Nifty. Can’t wait to storm and occupy… I mean explore, these worlds.

looks really nice! thanks for sharing

@Bortels really like the way this turned out. I like the first tweet you posted (sans-height map). It had a really soft look, and the colours were very nice. Great atmosphere.

I think in the end, what I’ll have is a selector at the beginning that figures out what type of planet you’re making - terrestrial, gas giant, airless, etc - then chooses parameters according to that type.

Looking at atmosphere now - reference image: http://eoimages.gsfc.nasa.gov/images/imagerecords/57000/57723/globe_east_540.jpg

Nice!
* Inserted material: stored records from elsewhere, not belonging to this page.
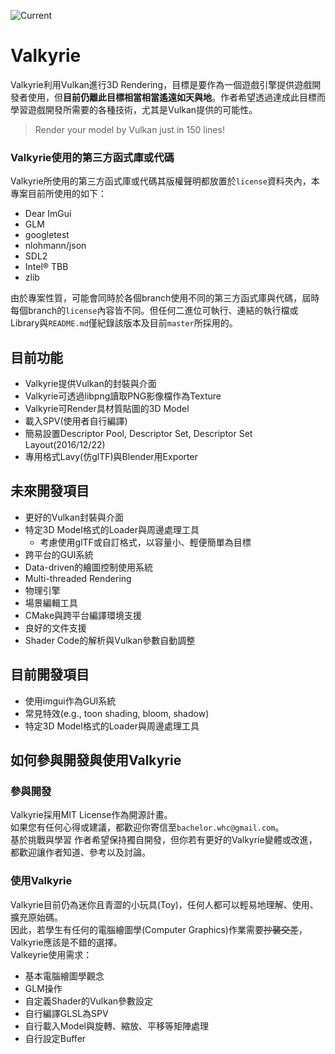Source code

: ![Current](https://github.com/bachelorwhc/Valkyrie/blob/master/doc/result/20170120022003.gif?raw=true)

# Valkyrie
Valkyrie利用Vulkan進行3D Rendering，目標是要作為一個遊戲引擎提供遊戲開發者使用，但<b>目前仍離此目標相當相當遙遠如天與地</b>。作者希望透過達成此目標而學習遊戲開發所需要的各種技術，尤其是Vulkan提供的可能性。
> Render your model by Vulkan just in 150 lines!
### Valkyrie使用的第三方函式庫或代碼
Valkyrie所使用的第三方函式庫或代碼其版權聲明都放置於`license`資料夾內，本專案目前所使用的如下：
* Dear ImGui
* GLM
* googletest
* nlohmann/json
* SDL2
* Intel® TBB
* zlib

由於專案性質，可能會同時於各個branch使用不同的第三方函式庫與代碼，屆時每個branch的`license`內容皆不同。但任何二進位可執行、連結的執行檔或Library與`README.md`僅紀錄該版本及目前`master`所採用的。

## 目前功能
* Valkyrie提供Vulkan的封裝與介面
* Valkyrie可透過libpng讀取PNG影像檔作為Texture
* Valkyrie可Render具材質貼圖的3D Model
* 載入SPV(使用者自行編譯)
* 簡易設置Descriptor Pool, Descriptor Set, Descriptor Set Layout(2016/12/22)
* 專用格式Lavy(仿glTF)與Blender用Exporter

## 未來開發項目
* 更好的Vulkan封裝與介面
* 特定3D Model格式的Loader與周邊處理工具
  * 考慮使用glTF或自訂格式，以容量小、輕便簡單為目標
* 跨平台的GUI系統
* Data-driven的繪圖控制使用系統
* Multi-threaded Rendering
* 物理引擎
* 場景編輯工具
* CMake與跨平台編譯環境支援
* 良好的文件支援
* Shader Code的解析與Vulkan參數自動調整

## 目前開發項目
* 使用imgui作為GUI系統
* 常見特效(e.g., toon shading, bloom, shadow)
* 特定3D Model格式的Loader與周邊處理工具

## 如何參與開發與使用Valkyrie
### 參與開發
Valkyrie採用MIT License作為開源計畫。<br/>
如果您有任何心得或建議，都歡迎你寄信至`bachelor.whc@gmail.com`。<br/>
基於挑戰與學習 作者希望保持獨自開發，但你若有更好的Valkyrie變體或改進，都歡迎讓作者知道、參考以及討論。

### 使用Valkyrie
Valkyrie目前仍為迷你且青澀的小玩具(Toy)，任何人都可以輕易地理解、使用、擴充原始碼。<br/>
因此，若學生有任何的電腦繪圖學(Computer Graphics)作業需要~~抄襲交差~~，Valkyrie應該是不錯的選擇。<br/>
Valkeyrie使用需求：<br/>
* 基本電腦繪圖學觀念
* GLM操作
* 自定義Shader的Vulkan參數設定
* 自行編譯GLSL為SPV
* 自行載入Model與旋轉、縮放、平移等矩陣處理
* 自行設定Buffer
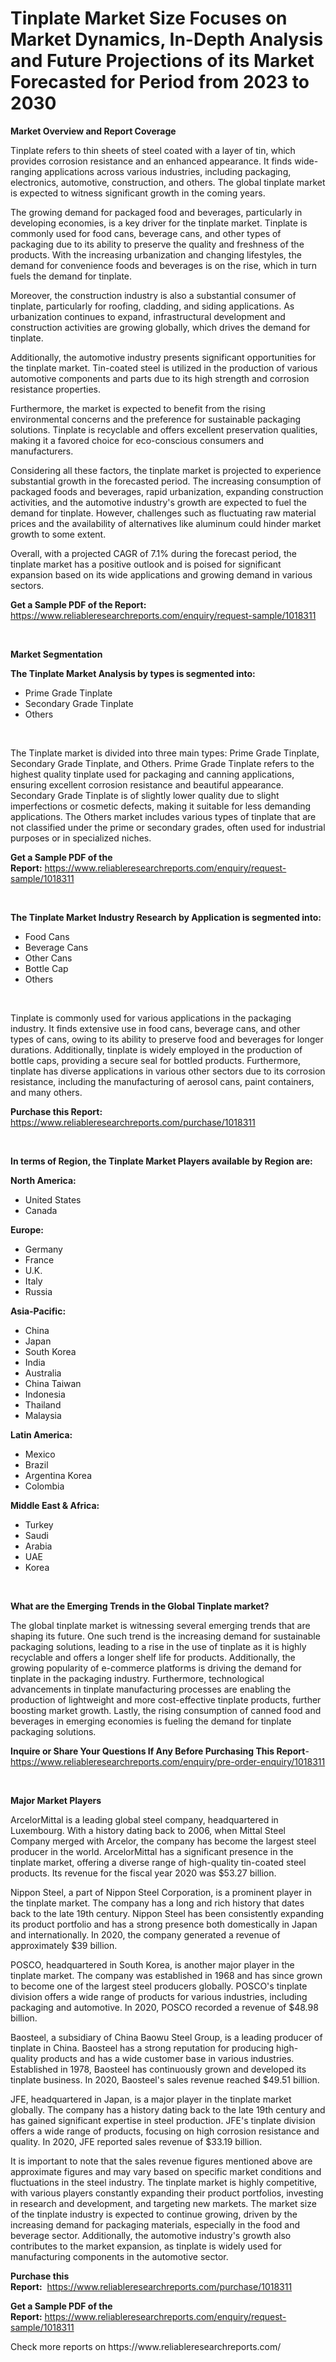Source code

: <p><h1>Tinplate Market Size Focuses on Market Dynamics, In-Depth Analysis and Future Projections of its Market Forecasted for Period from 2023 to 2030</h1></p><p><strong>Market Overview and Report Coverage</strong></p>
<p><p>Tinplate refers to thin sheets of steel coated with a layer of tin, which provides corrosion resistance and an enhanced appearance. It finds wide-ranging applications across various industries, including packaging, electronics, automotive, construction, and others. The global tinplate market is expected to witness significant growth in the coming years.</p><p>The growing demand for packaged food and beverages, particularly in developing economies, is a key driver for the tinplate market. Tinplate is commonly used for food cans, beverage cans, and other types of packaging due to its ability to preserve the quality and freshness of the products. With the increasing urbanization and changing lifestyles, the demand for convenience foods and beverages is on the rise, which in turn fuels the demand for tinplate.</p><p>Moreover, the construction industry is also a substantial consumer of tinplate, particularly for roofing, cladding, and siding applications. As urbanization continues to expand, infrastructural development and construction activities are growing globally, which drives the demand for tinplate.</p><p>Additionally, the automotive industry presents significant opportunities for the tinplate market. Tin-coated steel is utilized in the production of various automotive components and parts due to its high strength and corrosion resistance properties.</p><p>Furthermore, the market is expected to benefit from the rising environmental concerns and the preference for sustainable packaging solutions. Tinplate is recyclable and offers excellent preservation qualities, making it a favored choice for eco-conscious consumers and manufacturers.</p><p>Considering all these factors, the tinplate market is projected to experience substantial growth in the forecasted period. The increasing consumption of packaged foods and beverages, rapid urbanization, expanding construction activities, and the automotive industry's growth are expected to fuel the demand for tinplate. However, challenges such as fluctuating raw material prices and the availability of alternatives like aluminum could hinder market growth to some extent.</p><p>Overall, with a projected CAGR of 7.1% during the forecast period, the tinplate market has a positive outlook and is poised for significant expansion based on its wide applications and growing demand in various sectors.</p></p>
<p><strong>Get a Sample PDF of the Report:</strong> <a href="https://www.reliableresearchreports.com/enquiry/request-sample/1018311">https://www.reliableresearchreports.com/enquiry/request-sample/1018311</a></p>
<p>&nbsp;</p>
<p><strong>Market Segmentation</strong></p>
<p><strong>The Tinplate Market Analysis by types is segmented into:</strong></p>
<p><ul><li>Prime Grade Tinplate</li><li>Secondary Grade Tinplate</li><li>Others</li></ul></p>
<p>&nbsp;</p>
<p><p>The Tinplate market is divided into three main types: Prime Grade Tinplate, Secondary Grade Tinplate, and Others. Prime Grade Tinplate refers to the highest quality tinplate used for packaging and canning applications, ensuring excellent corrosion resistance and beautiful appearance. Secondary Grade Tinplate is of slightly lower quality due to slight imperfections or cosmetic defects, making it suitable for less demanding applications. The Others market includes various types of tinplate that are not classified under the prime or secondary grades, often used for industrial purposes or in specialized niches.</p></p>
<p><strong>Get a Sample PDF of the Report:</strong>&nbsp;<a href="https://www.reliableresearchreports.com/enquiry/request-sample/1018311">https://www.reliableresearchreports.com/enquiry/request-sample/1018311</a></p>
<p>&nbsp;</p>
<p><strong>The Tinplate Market Industry Research by Application is segmented into:</strong></p>
<p><ul><li>Food Cans</li><li>Beverage Cans</li><li>Other Cans</li><li>Bottle Cap</li><li>Others</li></ul></p>
<p>&nbsp;</p>
<p><p>Tinplate is commonly used for various applications in the packaging industry. It finds extensive use in food cans, beverage cans, and other types of cans, owing to its ability to preserve food and beverages for longer durations. Additionally, tinplate is widely employed in the production of bottle caps, providing a secure seal for bottled products. Furthermore, tinplate has diverse applications in various other sectors due to its corrosion resistance, including the manufacturing of aerosol cans, paint containers, and many others.</p></p>
<p><strong>Purchase this Report:</strong>&nbsp; <a href="https://www.reliableresearchreports.com/purchase/1018311">https://www.reliableresearchreports.com/purchase/1018311</a></p>
<p>&nbsp;</p>
<p><strong>In terms of Region, the Tinplate Market Players available by Region are:</strong></p>
<p>
    <p> <strong> North America: </strong>
        <ul>
            <li>United States</li>
            <li>Canada</li>
        </ul>
        </p> 
    <p> <strong> Europe: </strong>
        <ul>
            <li>Germany</li>
            <li>France</li>
            <li>U.K.</li>
            <li>Italy</li>
            <li>Russia</li>
        </ul>
        </p> 
    <p> <strong> Asia-Pacific: </strong>
        <ul>
            <li>China</li>
            <li>Japan</li>
            <li>South Korea</li>
            <li>India</li>
            <li>Australia</li>
            <li>China Taiwan</li>
            <li>Indonesia</li>
            <li>Thailand</li>
            <li>Malaysia</li>
        </ul>
        </p> 
    <p> <strong> Latin America: </strong>
        <ul>
            <li>Mexico</li>
            <li>Brazil</li>
            <li>Argentina Korea</li>
            <li>Colombia</li>
        </ul>
        </p> 
    <p> <strong> Middle East & Africa: </strong>
        <ul>
            <li>Turkey</li>
            <li>Saudi</li>
            <li>Arabia</li>
            <li>UAE</li>
            <li>Korea</li>
        </ul>
    </p>
    </p>
<p>&nbsp;</p>
<p><strong>What are the Emerging Trends in the Global Tinplate market?</strong></p>
<p><p>The global tinplate market is witnessing several emerging trends that are shaping its future. One such trend is the increasing demand for sustainable packaging solutions, leading to a rise in the use of tinplate as it is highly recyclable and offers a longer shelf life for products. Additionally, the growing popularity of e-commerce platforms is driving the demand for tinplate in the packaging industry. Furthermore, technological advancements in tinplate manufacturing processes are enabling the production of lightweight and more cost-effective tinplate products, further boosting market growth. Lastly, the rising consumption of canned food and beverages in emerging economies is fueling the demand for tinplate packaging solutions.</p></p>
<p><strong>Inquire or Share Your Questions If Any Before Purchasing This Report</strong>- <a href="https://www.reliableresearchreports.com/enquiry/pre-order-enquiry/1018311">https://www.reliableresearchreports.com/enquiry/pre-order-enquiry/1018311</a></p>
<p>&nbsp;</p>
<p><strong>Major Market Players</strong></p>
<p><p>ArcelorMittal is a leading global steel company, headquartered in Luxembourg. With a history dating back to 2006, when Mittal Steel Company merged with Arcelor, the company has become the largest steel producer in the world. ArcelorMittal has a significant presence in the tinplate market, offering a diverse range of high-quality tin-coated steel products. Its revenue for the fiscal year 2020 was $53.27 billion.</p><p>Nippon Steel, a part of Nippon Steel Corporation, is a prominent player in the tinplate market. The company has a long and rich history that dates back to the late 19th century. Nippon Steel has been consistently expanding its product portfolio and has a strong presence both domestically in Japan and internationally. In 2020, the company generated a revenue of approximately $39 billion.</p><p>POSCO, headquartered in South Korea, is another major player in the tinplate market. The company was established in 1968 and has since grown to become one of the largest steel producers globally. POSCO's tinplate division offers a wide range of products for various industries, including packaging and automotive. In 2020, POSCO recorded a revenue of $48.98 billion.</p><p>Baosteel, a subsidiary of China Baowu Steel Group, is a leading producer of tinplate in China. Baosteel has a strong reputation for producing high-quality products and has a wide customer base in various industries. Established in 1978, Baosteel has continuously grown and developed its tinplate business. In 2020, Baosteel's sales revenue reached $49.51 billion.</p><p>JFE, headquartered in Japan, is a major player in the tinplate market globally. The company has a history dating back to the late 19th century and has gained significant expertise in steel production. JFE's tinplate division offers a wide range of products, focusing on high corrosion resistance and quality. In 2020, JFE reported sales revenue of $33.19 billion.</p><p>It is important to note that the sales revenue figures mentioned above are approximate figures and may vary based on specific market conditions and fluctuations in the steel industry. The tinplate market is highly competitive, with various players constantly expanding their product portfolios, investing in research and development, and targeting new markets. The market size of the tinplate industry is expected to continue growing, driven by the increasing demand for packaging materials, especially in the food and beverage sector. Additionally, the automotive industry's growth also contributes to the market expansion, as tinplate is widely used for manufacturing components in the automotive sector.</p></p>
<p><strong>Purchase this Report:</strong>&nbsp;&nbsp;<a href="https://www.reliableresearchreports.com/purchase/1018311">https://www.reliableresearchreports.com/purchase/1018311</a></p>
<p></p>
<p><strong>Get a Sample PDF of the Report:</strong>&nbsp;<a href="https://www.reliableresearchreports.com/enquiry/request-sample/1018311">https://www.reliableresearchreports.com/enquiry/request-sample/1018311</a></p>
<p>Check more reports on https://www.reliableresearchreports.com/</p>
Here’s an idea for the game:
I started an app a while ago in BASIC that was an adventure through space in a ship. It was pretty sweet. I also started a function where you could choose your own ship Inge and place the weapons in the correct places. I discontinued it because I started it when I was 9, and I was pretty clueless about good programming techniques. Anyways, that wouldn’t be a bad idea when using http.get to get a ship image. Just an idea.
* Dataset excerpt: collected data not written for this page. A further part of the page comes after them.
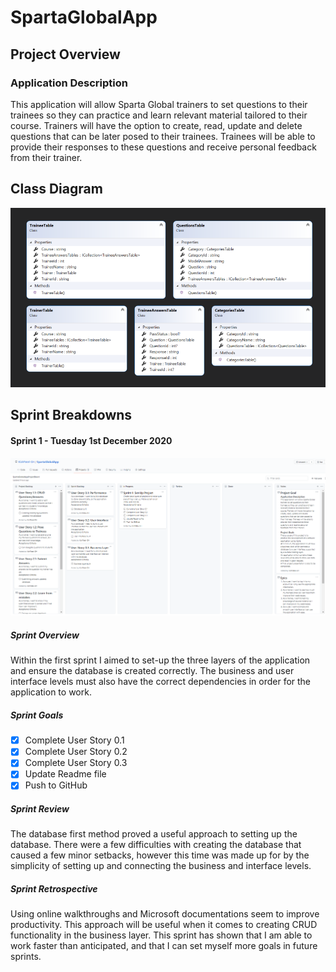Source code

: # SpartaGlobalApp

## Project Overview

### Application Description

This application will allow Sparta Global trainers to set questions to their trainees so they can practice and learn relevant material tailored to their course. Trainers will have the option to create, read, update and delete questions that can be later posed to their trainees. Trainees will be able to provide their responses to these questions and receive personal feedback from their trainer. 

## Class Diagram

![alt text](https://github.com/KishPatel-GH/SpartaGlobalApp/blob/main/image/image-20201201165817597.png?raw=true)

## Sprint Breakdowns

#### Sprint 1 - Tuesday 1st December 2020

![alt text](https://github.com/KishPatel-GH/SpartaGlobalApp/blob/main/image/image-20201201171558104.png?raw=true)

##### Sprint Overview

Within the first sprint I aimed to set-up the three layers of the application and ensure the database is created correctly. The business and user interface levels must also have the correct dependencies in order for the application to work.

##### Sprint Goals

- [x] Complete User Story 0.1
- [x] Complete User Story 0.2
- [x] Complete User Story 0.3
- [x] Update Readme file
- [x] Push to GitHub

##### Sprint Review

The database first method proved a useful approach to setting up the database. There were a few difficulties with creating the database that caused a few minor setbacks, however this time was made up for by the simplicity of setting up and connecting the business and interface levels.

##### Sprint Retrospective

Using online walkthroughs and Microsoft documentations seem to improve productivity. This approach will be useful when it comes to creating CRUD functionality in the business layer. This sprint has shown that I am able to work faster than anticipated, and that I can set myself more goals in future sprints.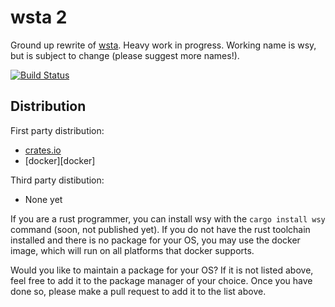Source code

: # wsta 2

Ground up rewrite of [wsta][wsta]. Heavy work in progress. Working name is wsy,
but is subject to change (please suggest more names!).

[![Build Status](https://travis-ci.org/esphen/wsta2.svg?branch=master)](https://travis-ci.org/esphen/wsta2)


## Distribution
First party distribution:
- [crates.io][crates.io]
- [docker][docker]

Third party distibution:
- None yet

If you are a rust programmer, you can install wsy with the `cargo install wsy`
command (soon, not published yet). If you do not have the rust toolchain
installed and there is no package for your OS, you may use the docker image,
which will run on all platforms that docker supports.

Would you like to maintain a package for your OS? If it is not listed above,
feel free to add it to the package manager of your choice. Once you have done
so, please make a pull request to add it to the list above.

[wsta]: https://github.com/esphen/wsta/
[crates.io]:
[docker]:
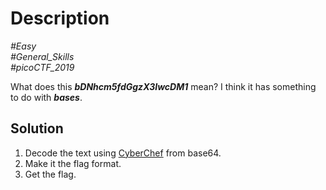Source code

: # Description

_#Easy_<br>
_#General_Skills_<br>
_#picoCTF_2019_<br>

What does this ***bDNhcm5fdGgzX3IwcDM1*** mean? I think it has something to do with ***bases***.

## Solution

1. Decode the text using [CyberChef](https://gchq.github.io/CyberChef/) from base64.
2. Make it the flag format.
3. Get the flag.
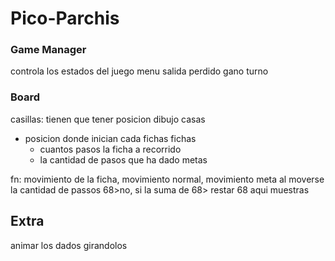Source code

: # Pico-Parchis

### Game Manager
controla los estados del juego
menu
salida
perdido
gano
turno

### Board
casillas:
  tienen que tener posicion
  dibujo
casas
  - posicion donde inician cada fichas
  fichas
    - cuantos pasos la ficha a recorrido
    - la cantidad de pasos que ha dado
metas

fn: movimiento de la ficha, movimiento normal, movimiento meta
  al moverse la cantidad de passos 68>no, si la suma de 68> restar 68
  aqui muestras


## Extra 
animar los dados girandolos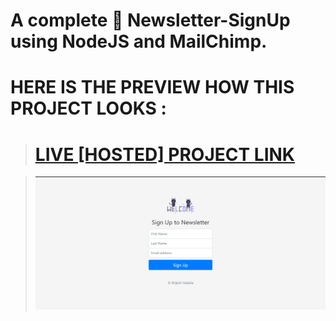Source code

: # A complete 🎊 Newsletter-SignUp using NodeJS and MailChimp.

# HERE IS THE PREVIEW HOW THIS PROJECT LOOKS :
># [LIVE [HOSTED] PROJECT LINK](https://brijesh8128-newsletter-signup.herokuapp.com/ "Newsletter-Heroku")

>![Screenshot](./Screenshot/screenshot-1.png)
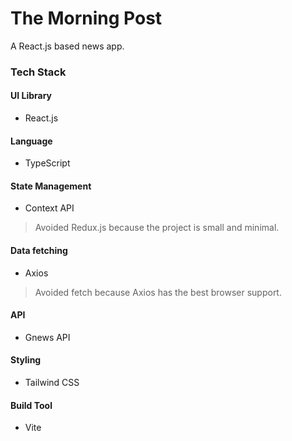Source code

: # The Morning Post
A React.js based news app.

### Tech Stack

#### UI Library
- React.js

#### Language
- TypeScript

#### State Management
- Context API
> Avoided Redux.js because the project is small and minimal.

#### Data fetching
- Axios
> Avoided fetch because Axios has the best browser support.

#### API
- Gnews API

#### Styling
- Tailwind CSS

#### Build Tool
- Vite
Can’t wait till I get home so I can try this out.
On a side note - have you tried making local copies of the various math functions - accessing locals rather than globals is supposed to be a LOT faster.

just add lines like

```local mSqrt = math.sqrt
local mFloor = math.floor

```

at the top of your code - just a thought...

EDIT : Also I noticed that there is a line (not just the only one)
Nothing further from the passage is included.